Portals
Document Sample


Optimizing your site’s
“searchability”
Content, metadata, and interface considerations
for web search engines
James Powell
Web Application Research & Development
April 2, 2001
First… a few definitions
An index is a file that allows a search engine to relate
words to documents.
A spider is a piece of software that automatically visits
(crawls) and retrieves (harvests) pages from a web
site.
A query is one or more terms (words or phrases) a
user enters at a search page.
A result set is a list of documents that a search engine
determined were related to a query by consulting its
index.
Part 1 – Writing for search engines
Treat search engines as a category
of browser
Like browsers, search engines are unique:
– Text-oriented focus
– Support metatags and metadata
– Depend on automatic harvesting through spider
component
Web spiders are simplistic…
Search engine spiders are not terribly smart:
– They start with a given URL and grab that page.
– They find all the links in the page.
– They follow each of those links, retrieving a
document.
– They repeat this process until something tells them
to stop.
…And responsible for some search
engine limitations
Spiders stumble on complex content:
– Frames often confuse search engine spiders.
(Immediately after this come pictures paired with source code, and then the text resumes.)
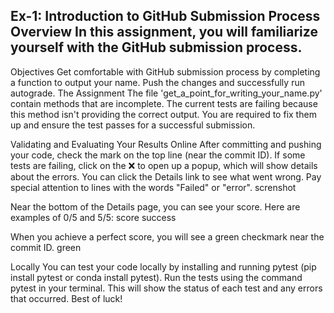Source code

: ## Ex-1: Introduction to GitHub Submission Process Overview In this assignment, you will familiarize yourself with the GitHub submission process.

Objectives Get comfortable with GitHub submission process by completing a function to output your name. Push the changes and successfully run autograde. The Assignment The file 'get_a_point_for_writing_your_name.py' contain methods that are incomplete. The current tests are failing because this method isn't providing the correct output. You are required to fix them up and ensure the test passes for a successful submission.

Validating and Evaluating Your Results Online After committing and pushing your code, check the mark on the top line (near the commit ID). If some tests are failing, click on the ❌ to open up a popup, which will show details about the errors. You can click the Details link to see what went wrong. Pay special attention to lines with the words "Failed" or "error". screnshot

Near the bottom of the Details page, you can see your score. Here are examples of 0/5 and 5/5: score success

When you achieve a perfect score, you will see a green checkmark near the commit ID. green

Locally You can test your code locally by installing and running pytest (pip install pytest or conda install pytest). Run the tests using the command pytest in your terminal. This will show the status of each test and any errors that occurred. Best of luck!
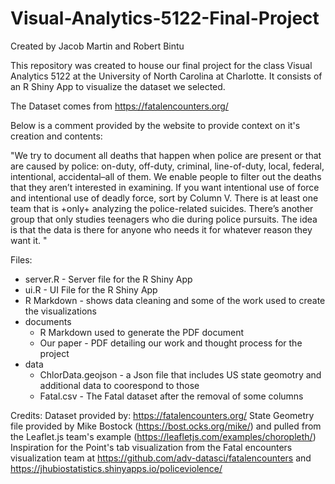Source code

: # Visual-Analytics-5122-Final-Project
Created by Jacob Martin and Robert Bintu

This repository was created to house our final project for the class Visual Analytics 5122 at the University of North Carolina at Charlotte.  It consists of an R Shiny App to visualize the dataset we selected.  

The Dataset comes from https://fatalencounters.org/

Below is a comment provided by the website to provide context on it's creation and contents: 

"We try to document all deaths that happen when police are present or that are caused by police: on-duty, off-duty, criminal, line-of-duty, local, federal, intentional, accidental–all of them. We enable people to filter out the deaths that they aren’t interested in examining. If you want intentional use of force and intentional use of deadly force, sort by Column V. There is at least one team that is +only+ analyzing the police-related suicides. There’s another group that only studies teenagers who die during police pursuits. The idea is that the data is there for anyone who needs it for whatever reason they want it. "

Files:
- server.R - Server file for the R Shiny App 
- ui.R - UI File for the R Shiny App 
- R Markdown - shows data cleaning and some of the work used to create the visualizations
- documents 
  - R Markdown used to generate the PDF document 
  - Our paper - PDF detailing our work and thought process for the project 
- data
  - ChlorData.geojson - a Json file that includes US state geomotry and additional data to coorespond to those
  - Fatal.csv - The Fatal dataset after the removal of some columns


Credits: 
Dataset provided by: https://fatalencounters.org/
State Geometry file provided by Mike Bostock (https://bost.ocks.org/mike/) and pulled from the Leaflet.js team's example (https://leafletjs.com/examples/choropleth/)
Inspiration for the Point's tab visualization from the Fatal encounters visualization team at https://github.com/adv-datasci/fatalencounters and https://jhubiostatistics.shinyapps.io/policeviolence/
– Spiders tend to ignore Javascript-based navigation.
– Spiders can get stuck inside dynamic (e.g.
database-driven) websites.
Big and Dumb
As Danny Sullivan of searchenginewatch.com
is fond of saying, search engines like big,
dumb web pages. Translation:
– Lots of text and metadata
– Valid and standard HTML markup
– Without obtrusive multi-media and dynamic content.
Ranked term list
Make a list of the top 10 or 20 terms you
expect users to use to find your site.
Rank them in order of importance.
Use the list when writing content and
metadata.
Craft a description
Use your ranked terms to develop a 15-25
word description.
Phrases are better
It is often difficult to figure prominently in a
results set in response to a single word query.
Emphasize specific, well-known phrases that
relate to or describe your work.
Unusual, or field-specific terms yield the best
results!
Alt attributes, text equivalents
Always include an alt attribute with every
image.
Alt attributes improve site accessibility and
provide another opportunity to embed ranked
terms.
Provide links to textual equivalent for audio and
video files (for the same reasons).
Best content first
Include your best, most descriptive content at
the top of your web page.
Use your ranked terms often, but in a natural
way.
Create pages that provide a different
perspective on the same topic and cross-link
(sometimes called doorway pages).
Using images
Don’t use pictures of text unless the text is also
included in the page.
View the source of your page – that’s what a
spider sees.
Take users directly to the content
Splash pages using technologies such as
Flash are empty as far as search engines are
concerned.
If you have to redirect, create a web page that
redirects users to the new pages.
Devote time to your description
Prepare more descriptions: short, medium, and
long (5-10, 15-25, and 20-50 words).
Use your ranked terms.
Expand acronyms where appropriate.
Use both singular and plural forms of words.
Use synonyms.
Tempt with a good Title
Always include a title in EVERY document.
Don’t use generic titles.
Create titles that
– entice users
– include your ranked terms
Webreference.com recommends: “Use titles
early in the alphabet”
Part 2 - Metadata
What is Metadata?
Metadata is data about data – for example:
– An abstract is metadata about a paper.
– Herman Melville and “Moby Dick” are metadata
about a book.
What are some examples?
Common metadata elements include:
– Title
– Author
– Subject
– Keywords
– Description
– Abstract
Metadata is for software, not people
Metadata is for software (like search engines),
not people.
But, search engines may display some
metadata in result sets.
Metatags
Metatags are HTML tags.
They are data containers with their own unique
format:
<META name=“title” content=“Moby Dick”>
<META name=“date” content=“May 2, 2003”>
<META name=“genus” content=“ginkgo”>
Where do they go?
HTML Metatags go in the header portion of an
HTML document.
– The header of an HTML document is the content
between the <HEAD> start and </HEAD> end tag.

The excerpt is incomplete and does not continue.